It has also been named the fastest-growing smartphone brand by Counterpoint for four consecutive quarters from Q3 2019 to Q2 2020.
The brand had just broken into the South American market starting with Colombia, and is planning to launch in Mexico, Brazil, Chile and Peru before the end of the year.
In May last year, it finally returned to China, the world’s biggest smartphone market – and one of the most saturated – where it introduced the world’s cheapest 5G smartphone at 999 yuan (US$150). The budget realme V3 5G is equipped with a 6.52-inch HD+ LCD display and is powered by a MediaTek Dimensity 720 processor.
At the same time, realme is aggressively venturing into other areas besides smartphones. It’s rapidly building an ecosystem for its young users, and is on track to introduce more than 50 AIoT (Artificial Intelligence of Things) products from various categories by the end of 2020 and another 100 products next year.
“We’re going to cover all products related to a young person’s every day life — and that includes smartphones and non-smartphone products. We hope to engage generations after generations of young users,” Dong said, adding that future plans include the launch of a brand mascot, offline experience hubs and an array of voice-control devices.
“We’re using Internet of Things as a starting point and platform to create a hardware- and software-based ecosystem,” Li said.
Right now, its trendy and well-designed TV sets, wireless earphones and electric toothbrushes have become best-sellers in several markets.
“I’ve always envisioned realme as a global brand. We want to become the world’s most popular tech lifestyle brand among young people. We have a long way to go,” Li said.
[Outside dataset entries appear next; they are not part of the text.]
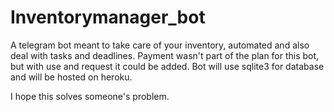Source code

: # Inventorymanager_bot

A telegram bot meant to take care of your inventory, automated and also deal with tasks and deadlines.
Payment wasn't part of the plan for this bot, but with use and request it could be added.
Bot will use sqlite3 for database and will be hosted on heroku.

I hope this solves someone's problem.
Looking back, Li attributed realme’s success to three factors: brand positioning, the product itself and an efficient sales model. His biggest mission now is to further develop realme into a healthy and even faster-growing corporation while staying true to its original mission and aspirations. The company aims to sell 100 million smartphones a year worldwide.
“I did realize my dream by creating realme. The dream isn’t about entrepreneurship — that’s not a difficult thing to do — but to live every single day with passion, have a willingness to meet new challenges and truly live up to the ‘Dare to Leap’ spirit — there aren’t too many opportunities in life like that,” he said.